■ What the task asks ■
Transcribe the full listing without changing a word, and omit its pictures.

■ Recorded data ■
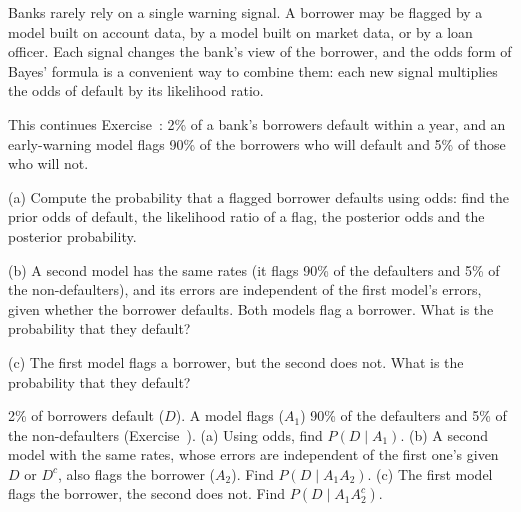 
\begin{problem}
	\begin{context}
		Banks rarely rely on a single warning signal. A borrower may be flagged
		by a model built on account data, by a model built on market data, or by
		a loan officer. Each signal changes the bank's view of the borrower, and
		the odds form of Bayes' formula is a convenient way to combine them: each
		new signal multiplies the odds of default by its likelihood ratio.
	\end{context}
	This continues Exercise~: 2\% of a bank's borrowers
	default within a year, and an early-warning model flags 90\% of the
	borrowers who will default and 5\% of those who will not.

	(a) Compute the probability that a flagged borrower defaults using odds:
	find the prior odds of default, the likelihood ratio of a flag, the
	posterior odds and the posterior probability.

	(b) A second model has the same rates (it flags 90\% of the defaulters and
	5\% of the non-defaulters), and its errors are independent of the first
	model's errors, given whether the borrower defaults. Both models flag a
	borrower. What is the probability that they default?

	(c) The first model flags a borrower, but the second does not. What is the
	probability that they default?
\end{problem}

\begin{slideproblem}
	2\% of borrowers default ($D$). A model flags ($A_1$) 90\% of the
	defaulters and 5\% of the non-defaulters (Exercise~).
	(a) Using odds, find $P(D\mid A_1)$. (b) A second model with the same
	rates, whose errors are independent of the first one's given $D$ or $D^c$,
	also flags the borrower ($A_2$). Find $P(D\mid A_1A_2)$. (c) The first
	model flags the borrower, the second does not. Find $P(D\mid A_1A_2^c)$.
\end{slideproblem}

■ Solution to this task ■
\begin{problem}
	\begin{context}
		Banks rarely rely on a single warning signal. A borrower may be flagged
		by a model built on account data, by a model built on market data, or by
		a loan officer. Each signal changes the bank's view of the borrower, and
		the odds form of Bayes' formula is a convenient way to combine them: each
		new signal multiplies the odds of default by its likelihood ratio.
	\end{context}
	This continues Exercise~: 2\% of a bank's borrowers
	default within a year, and an early-warning model flags 90\% of the
	borrowers who will default and 5\% of those who will not.

	(a) Compute the probability that a flagged borrower defaults using odds:
	find the prior odds of default, the likelihood ratio of a flag, the
	posterior odds and the posterior probability.

	(b) A second model has the same rates (it flags 90\% of the defaulters and
	5\% of the non-defaulters), and its errors are independent of the first
	model's errors, given whether the borrower defaults. Both models flag a
	borrower. What is the probability that they default?

	(c) The first model flags a borrower, but the second does not. What is the
	probability that they default?
\end{problem}

\begin{slideproblem}
	2\% of borrowers default ($D$). A model flags ($A_1$) 90\% of the
	defaulters and 5\% of the non-defaulters (Exercise~).
	(a) Using odds, find $P(D\mid A_1)$. (b) A second model with the same
	rates, whose errors are independent of the first one's given $D$ or $D^c$,
	also flags the borrower ($A_2$). Find $P(D\mid A_1A_2)$. (c) The first
	model flags the borrower, the second does not. Find $P(D\mid A_1A_2^c)$.
\end{slideproblem}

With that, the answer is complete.